BEGIN EXERCISE DATA
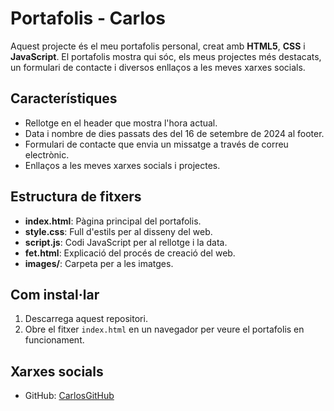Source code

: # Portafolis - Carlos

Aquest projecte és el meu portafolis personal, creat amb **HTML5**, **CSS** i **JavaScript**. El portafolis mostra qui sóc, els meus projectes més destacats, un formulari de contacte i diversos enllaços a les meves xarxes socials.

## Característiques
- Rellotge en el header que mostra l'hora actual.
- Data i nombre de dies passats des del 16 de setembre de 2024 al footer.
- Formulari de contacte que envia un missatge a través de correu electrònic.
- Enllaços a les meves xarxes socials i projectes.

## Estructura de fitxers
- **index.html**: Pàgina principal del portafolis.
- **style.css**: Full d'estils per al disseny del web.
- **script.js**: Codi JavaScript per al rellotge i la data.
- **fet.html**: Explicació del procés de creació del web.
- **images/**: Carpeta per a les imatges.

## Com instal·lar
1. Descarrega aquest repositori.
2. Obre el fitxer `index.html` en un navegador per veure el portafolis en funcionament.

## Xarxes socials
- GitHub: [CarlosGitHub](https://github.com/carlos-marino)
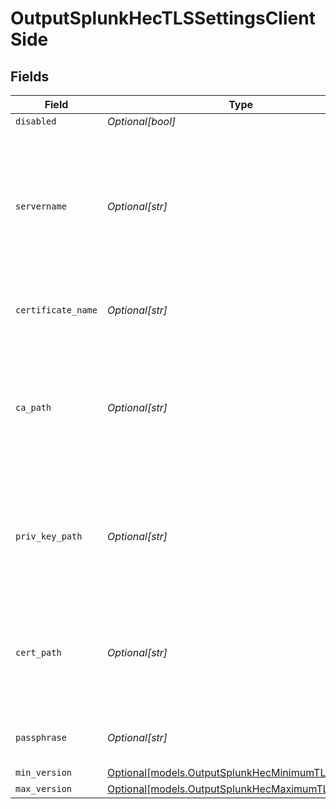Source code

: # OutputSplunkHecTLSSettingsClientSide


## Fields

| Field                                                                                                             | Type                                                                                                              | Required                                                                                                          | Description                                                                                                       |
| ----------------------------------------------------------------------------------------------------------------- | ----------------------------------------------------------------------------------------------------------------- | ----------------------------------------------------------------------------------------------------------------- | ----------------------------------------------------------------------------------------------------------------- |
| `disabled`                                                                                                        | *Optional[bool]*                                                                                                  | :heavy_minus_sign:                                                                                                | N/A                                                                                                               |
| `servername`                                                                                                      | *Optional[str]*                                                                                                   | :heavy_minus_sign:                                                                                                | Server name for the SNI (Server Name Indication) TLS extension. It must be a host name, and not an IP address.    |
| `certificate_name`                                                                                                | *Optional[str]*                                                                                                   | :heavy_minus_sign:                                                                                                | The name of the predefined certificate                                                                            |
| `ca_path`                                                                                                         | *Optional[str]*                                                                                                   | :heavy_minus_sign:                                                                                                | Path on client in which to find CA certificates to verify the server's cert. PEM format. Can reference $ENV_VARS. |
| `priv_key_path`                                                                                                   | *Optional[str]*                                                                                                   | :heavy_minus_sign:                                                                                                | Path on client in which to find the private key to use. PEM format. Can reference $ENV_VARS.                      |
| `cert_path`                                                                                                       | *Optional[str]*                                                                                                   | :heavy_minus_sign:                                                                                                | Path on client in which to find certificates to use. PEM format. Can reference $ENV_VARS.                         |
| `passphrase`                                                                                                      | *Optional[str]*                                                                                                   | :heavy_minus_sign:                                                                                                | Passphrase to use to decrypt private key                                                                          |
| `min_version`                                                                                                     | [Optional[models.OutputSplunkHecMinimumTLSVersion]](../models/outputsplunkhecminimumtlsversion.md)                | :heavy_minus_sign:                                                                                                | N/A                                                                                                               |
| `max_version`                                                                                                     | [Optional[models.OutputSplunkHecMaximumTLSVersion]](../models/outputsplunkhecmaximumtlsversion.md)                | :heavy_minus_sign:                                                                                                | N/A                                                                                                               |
END EXERCISE DATA
Output all the data above verbatim, leaving out images.

Source code

: # Portafolis - Carlos

Aquest projecte és el meu portafolis personal, creat amb **HTML5**, **CSS** i **JavaScript**. El portafolis mostra qui sóc, els meus projectes més destacats, un formulari de contacte i diversos enllaços a les meves xarxes socials.

## Característiques
- Rellotge en el header que mostra l'hora actual.
- Data i nombre de dies passats des del 16 de setembre de 2024 al footer.
- Formulari de contacte que envia un missatge a través de correu electrònic.
- Enllaços a les meves xarxes socials i projectes.

## Estructura de fitxers
- **index.html**: Pàgina principal del portafolis.
- **style.css**: Full d'estils per al disseny del web.
- **script.js**: Codi JavaScript per al rellotge i la data.
- **fet.html**: Explicació del procés de creació del web.
- **images/**: Carpeta per a les imatges.

## Com instal·lar
1. Descarrega aquest repositori.
2. Obre el fitxer `index.html` en un navegador per veure el portafolis en funcionament.

## Xarxes socials
- GitHub: [CarlosGitHub](https://github.com/carlos-marino)
Source code

: # OutputSplunkHecTLSSettingsClientSide


## Fields

| Field                                                                                                             | Type                                                                                                              | Required                                                                                                          | Description                                                                                                       |
| ----------------------------------------------------------------------------------------------------------------- | ----------------------------------------------------------------------------------------------------------------- | ----------------------------------------------------------------------------------------------------------------- | ----------------------------------------------------------------------------------------------------------------- |
| `disabled`                                                                                                        | *Optional[bool]*                                                                                                  | :heavy_minus_sign:                                                                                                | N/A                                                                                                               |
| `servername`                                                                                                      | *Optional[str]*                                                                                                   | :heavy_minus_sign:                                                                                                | Server name for the SNI (Server Name Indication) TLS extension. It must be a host name, and not an IP address.    |
| `certificate_name`                                                                                                | *Optional[str]*                                                                                                   | :heavy_minus_sign:                                                                                                | The name of the predefined certificate                                                                            |
| `ca_path`                                                                                                         | *Optional[str]*                                                                                                   | :heavy_minus_sign:                                                                                                | Path on client in which to find CA certificates to verify the server's cert. PEM format. Can reference $ENV_VARS. |
| `priv_key_path`                                                                                                   | *Optional[str]*                                                                                                   | :heavy_minus_sign:                                                                                                | Path on client in which to find the private key to use. PEM format. Can reference $ENV_VARS.                      |
| `cert_path`                                                                                                       | *Optional[str]*                                                                                                   | :heavy_minus_sign:                                                                                                | Path on client in which to find certificates to use. PEM format. Can reference $ENV_VARS.                         |
| `passphrase`                                                                                                      | *Optional[str]*                                                                                                   | :heavy_minus_sign:                                                                                                | Passphrase to use to decrypt private key                                                                          |
| `min_version`                                                                                                     | [Optional[models.OutputSplunkHecMinimumTLSVersion]](../models/outputsplunkhecminimumtlsversion.md)                | :heavy_minus_sign:                                                                                                | N/A                                                                                                               |
| `max_version`                                                                                                     | [Optional[models.OutputSplunkHecMaximumTLSVersion]](../models/outputsplunkhecmaximumtlsversion.md)                | :heavy_minus_sign:                                                                                                | N/A                                                                                                               |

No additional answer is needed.